The Authorized Version translators are closer to the strictly literal meaning and syntax of the Hebrew, but their version is wooden and unconvincing when set beside Coverdale's; and when they want to round the verses off with a fine rhythmical close, they follow Coverdale word for word. To take one example of Coverdale's superiority, in verse 12 ‘saving the beholding of them with their eyes’ is the Authorized Version's rendering of a fairly compressed Hebrew clause, meaning literally ‘but only seeing his-eyes’. The verb is a participle, hence the Authorized Version's ‘beholding’. Coverdale changes the grammar a little, and produces an effective and scarcely less compressed rendering, with none of the unnecessary impersonality of the Authorized Version's equivalent. He renders it: ‘saving that he may look upon them with his eyes’. Both, though, are superior to the New English Bible's lifeless ‘and what advantage has the owner, except to look at them?’

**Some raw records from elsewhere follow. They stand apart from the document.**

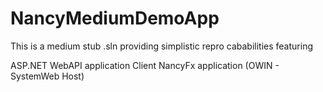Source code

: NancyMediumDemoApp
=======================================
This is a medium stub .sln providing simplistic repro cababilities featuring

ASP.NET WebAPI application 
Client NancyFx application (OWIN - SystemWeb Host)

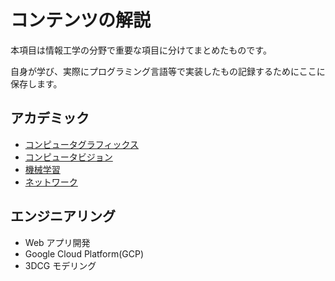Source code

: # コンテンツの解説

本項目は情報工学の分野で重要な項目に分けてまとめたものです。

自身が学び、実際にプログラミング言語等で実装したもの記録するためにここに保存します。

## アカデミック

- [コンピュータグラフィックス](Academic/ComputerGraphics)
- [コンピュータビジョン](Academic/ComputerVision)
- [機械学習](Academic/ComputerVision)
- [ネットワーク](Academic/ComputerVision)

## エンジニアリング

- Web アプリ開発
- Google Cloud Platform(GCP)
- 3DCG モデリング
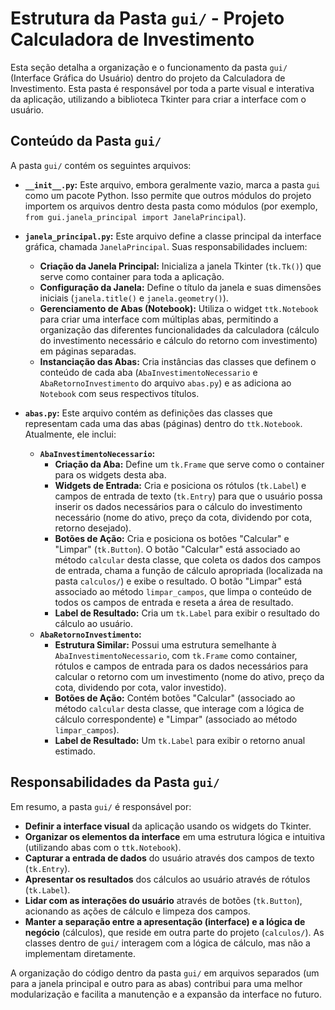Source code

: # Estrutura da Pasta `gui/` - Projeto Calculadora de Investimento

Esta seção detalha a organização e o funcionamento da pasta `gui/` (Interface Gráfica do Usuário) dentro do projeto da Calculadora de Investimento. Esta pasta é responsável por toda a parte visual e interativa da aplicação, utilizando a biblioteca Tkinter para criar a interface com o usuário.

## Conteúdo da Pasta `gui/`

A pasta `gui/` contém os seguintes arquivos:

* **`__init__.py`:** Este arquivo, embora geralmente vazio, marca a pasta `gui` como um pacote Python. Isso permite que outros módulos do projeto importem os arquivos dentro desta pasta como módulos (por exemplo, `from gui.janela_principal import JanelaPrincipal`).

* **`janela_principal.py`:** Este arquivo define a classe principal da interface gráfica, chamada `JanelaPrincipal`. Suas responsabilidades incluem:
    * **Criação da Janela Principal:** Inicializa a janela Tkinter (`tk.Tk()`) que serve como container para toda a aplicação.
    * **Configuração da Janela:** Define o título da janela e suas dimensões iniciais (`janela.title()` e `janela.geometry()`).
    * **Gerenciamento de Abas (Notebook):** Utiliza o widget `ttk.Notebook` para criar uma interface com múltiplas abas, permitindo a organização das diferentes funcionalidades da calculadora (cálculo do investimento necessário e cálculo do retorno com investimento) em páginas separadas.
    * **Instanciação das Abas:** Cria instâncias das classes que definem o conteúdo de cada aba (`AbaInvestimentoNecessario` e `AbaRetornoInvestimento` do arquivo `abas.py`) e as adiciona ao `Notebook` com seus respectivos títulos.

* **`abas.py`:** Este arquivo contém as definições das classes que representam cada uma das abas (páginas) dentro do `ttk.Notebook`. Atualmente, ele inclui:
    * **`AbaInvestimentoNecessario`:**
        * **Criação da Aba:** Define um `tk.Frame` que serve como o container para os widgets desta aba.
        * **Widgets de Entrada:** Cria e posiciona os rótulos (`tk.Label`) e campos de entrada de texto (`tk.Entry`) para que o usuário possa inserir os dados necessários para o cálculo do investimento necessário (nome do ativo, preço da cota, dividendo por cota, retorno desejado).
        * **Botões de Ação:** Cria e posiciona os botões "Calcular" e "Limpar" (`tk.Button`). O botão "Calcular" está associado ao método `calcular` desta classe, que coleta os dados dos campos de entrada, chama a função de cálculo apropriada (localizada na pasta `calculos/`) e exibe o resultado. O botão "Limpar" está associado ao método `limpar_campos`, que limpa o conteúdo de todos os campos de entrada e reseta a área de resultado.
        * **Label de Resultado:** Cria um `tk.Label` para exibir o resultado do cálculo ao usuário.
    * **`AbaRetornoInvestimento`:**
        * **Estrutura Similar:** Possui uma estrutura semelhante à `AbaInvestimentoNecessario`, com `tk.Frame` como container, rótulos e campos de entrada para os dados necessários para calcular o retorno com um investimento (nome do ativo, preço da cota, dividendo por cota, valor investido).
        * **Botões de Ação:** Contém botões "Calcular" (associado ao método `calcular` desta classe, que interage com a lógica de cálculo correspondente) e "Limpar" (associado ao método `limpar_campos`).
        * **Label de Resultado:** Um `tk.Label` para exibir o retorno anual estimado.

## Responsabilidades da Pasta `gui/`

Em resumo, a pasta `gui/` é responsável por:

* **Definir a interface visual** da aplicação usando os widgets do Tkinter.
* **Organizar os elementos da interface** em uma estrutura lógica e intuitiva (utilizando abas com o `ttk.Notebook`).
* **Capturar a entrada de dados** do usuário através dos campos de texto (`tk.Entry`).
* **Apresentar os resultados** dos cálculos ao usuário através de rótulos (`tk.Label`).
* **Lidar com as interações do usuário** através de botões (`tk.Button`), acionando as ações de cálculo e limpeza dos campos.
* **Manter a separação entre a apresentação (interface) e a lógica de negócio** (cálculos), que reside em outra parte do projeto (`calculos/`). As classes dentro de `gui/` interagem com a lógica de cálculo, mas não a implementam diretamente.

A organização do código dentro da pasta `gui/` em arquivos separados (um para a janela principal e outro para as abas) contribui para uma melhor modularização e facilita a manutenção e a expansão da interface no futuro.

In the Book of Proverbs Coverdale's renderings sometimes seem quaint or expansive in verses familiar to us from the Authorized Version, but not always without effect. Consider two fairly recognizable examples: ‘Presumptuousness goeth before destruction, and after a proud stomach there followeth a fall’ (16:18); and ‘An undiscreet son is the heaviness of his father, and a brawling wife is like the top of an house, where through it is ever dropping’ (19:14). But equally often Coverdale's rendering is striking, either because it is recognizably the source, sometimes word for word, of the Authorized Version's rendering, or because it presents us with an equally attractive alternative—if not a more attractive one. In chapter 23, for instance, he begins by missing the point entirely. Where the Authorized Version warns about sitting down to eat with a ruler—‘put a knife to thy throat if thou be a man given to appetite’—Coverdale merely has ‘measure thine appetite’. But in verses 5-7 he achieves a persuasively flexible warning against desire for riches and eating with the envious: less accurate, but more memorable than the Authorized Version's rendering of the verses.
COVERDALE:
Why wilt thou set thine eye upon the thing which suddenly vanisheth away? For riches make themselves wings, and take their flight like an eagle into the air. Eat not thou with the envious, and desire not his meat, for he hath a marvellous heart. He sayeth unto thee, Eat and drink, whereas his heart is not with thee.
AV:
Wilt thou set thine eyes upon that which is not? for riches certainly make themselves wings: they fly away as an eagle toward heaven.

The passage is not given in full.